Lambang Pembinasaan Total. Jelaslah, Yesus menggunakan Gehena untuk menggambarkan pembinasaan total akibat penghukuman oleh Allah, dan karena itu kebangkitan kepada kehidupan sebagai jiwa tidak mungkin terjadi. (Mat 10:28; Luk 12:4, 5) Sebagai golongan yang fasik, para penulis dan orang Farisi dikecam sebagai ”orang bagi Gehena”. (Mat 23:13-15, 33) Agar terhindar dari pembinasaan demikian, para pengikut Yesus harus menyingkirkan apa pun yang dapat menyebabkan mereka tersandung secara rohani, secara kiasan ’memotong tangan atau kaki’ dan ’mencungkil mata’ yang artinya mematikan anggota-anggota tubuh tersebut sehubungan dengan dosa.—Mat 18:9; Mrk 9:43-47; Kol 3:5; bdk. Mat 5:27-30.

Yesus juga tampaknya menyinggung Yesaya 66:24 sewaktu menggambarkan Gehena sebagai tempat ”di mana belatung-belatungnya tidak mati dan apinya tidak dipadamkan”. (Mrk 9:47, 48) Jelaslah, gambaran simbolis di sini memaksudkan, bukan penyiksaan, melainkan pembinasaan total, karena ayat di Yesaya itu tidak mengulas tentang orang yang masih hidup, tetapi tentang ”bangkai-bangkai orang yang mendurhaka” terhadap Allah. Seandainya, sebagaimana ditunjukkan oleh bukti yang ada, Lembah Hinom adalah tempat pembuangan sampah dan bangkai, satu-satunya sarana yang cocok untuk menyingkirkan sampah-sampah demikian adalah api, yang mungkin diperbesar dengan menambahkan belerang. (Bdk. Yes 30:33.) Di tempat yang tidak tercapai oleh api, cacing atau belatung akan berkembang biak sehingga menghabiskan apa pun yang tidak dibinasakan api. Oleh karena itu, kata-kata Yesus memaksudkan bahwa pengaruh destruktif penghukuman yang Allah laksanakan baru berhenti setelah pembinasaan total tercapai.

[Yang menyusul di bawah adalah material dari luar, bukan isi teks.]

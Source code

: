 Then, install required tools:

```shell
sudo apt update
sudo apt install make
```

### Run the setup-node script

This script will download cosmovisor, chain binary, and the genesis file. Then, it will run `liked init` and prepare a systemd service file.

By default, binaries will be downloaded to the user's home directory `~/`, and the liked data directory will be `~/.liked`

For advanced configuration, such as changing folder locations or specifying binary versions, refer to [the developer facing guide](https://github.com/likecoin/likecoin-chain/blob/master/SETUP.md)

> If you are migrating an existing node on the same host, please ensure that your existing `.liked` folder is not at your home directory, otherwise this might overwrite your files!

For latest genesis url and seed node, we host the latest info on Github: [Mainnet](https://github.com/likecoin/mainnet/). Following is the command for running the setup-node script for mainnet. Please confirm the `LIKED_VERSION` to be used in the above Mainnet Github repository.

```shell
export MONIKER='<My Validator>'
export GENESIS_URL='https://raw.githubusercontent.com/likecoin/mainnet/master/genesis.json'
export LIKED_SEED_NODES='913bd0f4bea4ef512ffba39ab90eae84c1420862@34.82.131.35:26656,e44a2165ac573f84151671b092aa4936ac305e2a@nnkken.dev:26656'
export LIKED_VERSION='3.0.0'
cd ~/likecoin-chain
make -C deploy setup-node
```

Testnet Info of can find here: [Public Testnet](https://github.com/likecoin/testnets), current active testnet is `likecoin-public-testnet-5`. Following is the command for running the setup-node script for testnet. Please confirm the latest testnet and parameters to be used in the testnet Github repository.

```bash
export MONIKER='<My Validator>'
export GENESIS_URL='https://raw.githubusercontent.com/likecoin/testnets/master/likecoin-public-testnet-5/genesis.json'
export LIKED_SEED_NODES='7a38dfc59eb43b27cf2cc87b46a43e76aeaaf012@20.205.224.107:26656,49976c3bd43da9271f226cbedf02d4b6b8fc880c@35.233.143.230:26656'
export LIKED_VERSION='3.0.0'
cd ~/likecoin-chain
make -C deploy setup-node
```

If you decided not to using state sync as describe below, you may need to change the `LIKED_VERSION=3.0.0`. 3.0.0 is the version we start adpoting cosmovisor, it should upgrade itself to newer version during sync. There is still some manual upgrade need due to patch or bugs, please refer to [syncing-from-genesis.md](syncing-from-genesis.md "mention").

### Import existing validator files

Sebagai Kiasan. Yakobus, sang murid, menggunakan kata ”Gehena” untuk memperlihatkan bahwa lidah yang sukar dikendalikan merupakan dunia ketidakadilbenaran dan bahwa seluruh haluan hidup seseorang dapat dipengaruhi oleh kata-kata berapi yang mencemari tubuh si pembicara. Lidah orang demikian, yang ”penuh racun yang mematikan” dan karena itu membuktikan keadaan hati yang buruk, dapat mengakibatkan si pemakainya mendapat vonis dari Allah, yaitu dibuang ke Gehena simbolis.—Yak 3:6, 8; bdk. Mat 12:37; Mz 5:9; 140:3; Rm 3:13.

Penggunaan Gehena sebagai lambang dalam Alkitab selaras dengan penggunaan ”danau api” sebagai lambang dalam buku Penyingkapan.—Pny 20:14, 15; lihat DANAU API.